Publicado 20/03/2026 04:58

O Irã alerta para "consequências devastadoras" para o mundo caso não se tome medidas contra o "terrorismo de Estado" de Israel

Pezeshkian afirma que o assassinato do aiatolá Ali Khamenei "abre um precedente nas disputas internacionais"

Archivo - Arquivo - O presidente do Irã, Masud Pezeshkian
MEHDI BOLOURIAN / PRESIDENCIA IRÁN - Arquivo

MADRID, 20 mar. (EUROPA PRESS) -

O presidente do Irã, Masud Pezeshkian, alertou para "consequências devastadoras" para o mundo caso a comunidade internacional não reaja ao "terrorismo de Estado" que "caracteriza" Israel, em meio à ofensiva norte-americana-israelense, lançada em 28 de fevereiro contra o país asiático.

“O regime sionista é caracterizado pelo terrorismo de Estado.

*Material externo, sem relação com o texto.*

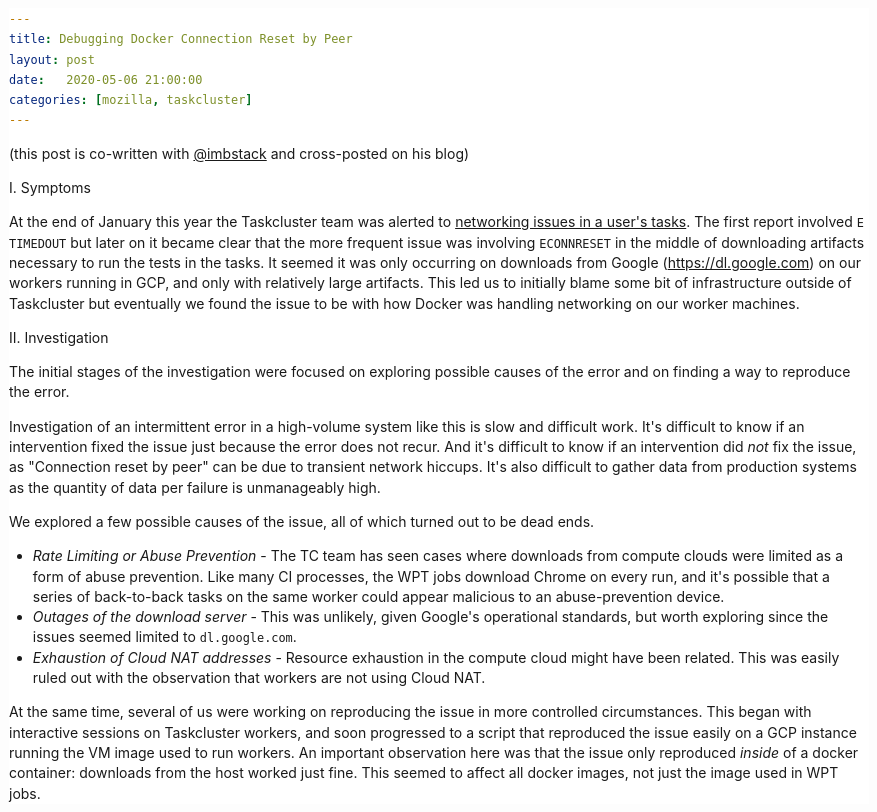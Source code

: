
 ```yaml
---
title: Debugging Docker Connection Reset by Peer
layout: post
date:   2020-05-06 21:00:00
categories: [mozilla, taskcluster]
---
```


(this post is co-written with [@imbstack](https://github.com/imbstack) and cross-posted on his blog)

I. Symptoms

At the end of January this year the Taskcluster team was alerted to [networking issues in a user's tasks](https://github.com/web-platform-tests/wpt/issues/21529). The first
report involved `ETIMEDOUT` but later on it became clear that the more frequent issue was involving `ECONNRESET` in the middle of downloading artifacts necessary to
run the tests in the tasks. It seemed it was only occurring on downloads from Google (https://dl.google.com) on our workers running in GCP, and only with relatively large artifacts. This led
us to initially blame some bit of infrastructure outside of Taskcluster but eventually we found the issue to be with how Docker was handling networking on our worker machines.

II. Investigation

The initial stages of the investigation were focused on exploring possible causes of the error and on finding a way to reproduce the error.

Investigation of an intermittent error in a high-volume system like this is slow and difficult work.
It's difficult to know if an intervention fixed the issue just because the error does not recur.
And it's difficult to know if an intervention did *not* fix the issue, as "Connection reset by peer" can be due to transient network hiccups.
It's also difficult to gather data from production systems as the quantity of data per failure is unmanageably high.

We explored a few possible causes of the issue, all of which turned out to be dead ends.

 * *Rate Limiting or Abuse Prevention* - The TC team has seen cases where downloads from compute clouds were limited as a form of abuse prevention.
   Like many CI processes, the WPT jobs download Chrome on every run, and it's possible that a series of back-to-back tasks on the same worker could appear malicious to an abuse-prevention device.
 * *Outages of the download server* - This was unlikely, given Google's operational standards, but worth exploring since the issues seemed limited to `dl.google.com`.
 * *Exhaustion of Cloud NAT addresses* - Resource exhaustion in the compute cloud might have been related.  This was easily ruled out with the observation that workers are not using Cloud NAT.

At the same time, several of us were working on reproducing the issue in more controlled circumstances.
This began with interactive sessions on Taskcluster workers, and soon progressed to a script that reproduced the issue easily on a GCP instance running the VM image used to run workers.
An important observation here was that the issue only reproduced *inside* of a docker container: downloads from the host worked just fine.
This seemed to affect all docker images, not just the image used in WPT jobs.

No entanto, a agressão norte-americana contra o Irã e o assassinato do líder mártir estabelecem um precedente nas disputas internacionais que destruirá as normas jurídicas globais”, afirmou, em referência ao assassinato do líder supremo do país, o aiatolá Ali Khamenei.

“Se o mundo não se mantiver firme, as consequências serão devastadoras”, declarou Pezeshkian por meio de uma breve mensagem publicada em suas redes sociais.

As autoridades do Irã confirmaram, em seu último balanço, mais de 1.200 mortos pela ofensiva de Israel e dos Estados Unidos, embora a organização não governamental Human Rights Activists in Iran, com sede nos Estados Unidos, tenha elevado para mais de 3.000 o número de mortos, em sua maioria civis.

Entre os mortos estão figuras de destaque como Jamenei, o secretário do Conselho Supremo de Segurança Nacional, Alí Lariyani; e os ministros da Defesa e da Inteligência, Aziz Nasirzadé e Esmaeil Jatib, respectivamente, bem como altos cargos das Forças Armadas e de outros órgãos de segurança.

A ofensiva foi lançada em meio a um novo processo de negociações entre os Estados Unidos e o Irã para tentar chegar a um novo acordo nuclear, o que levou Teerã a responder atacando território israelense e interesses americanos na região do Oriente Médio, incluindo bases militares.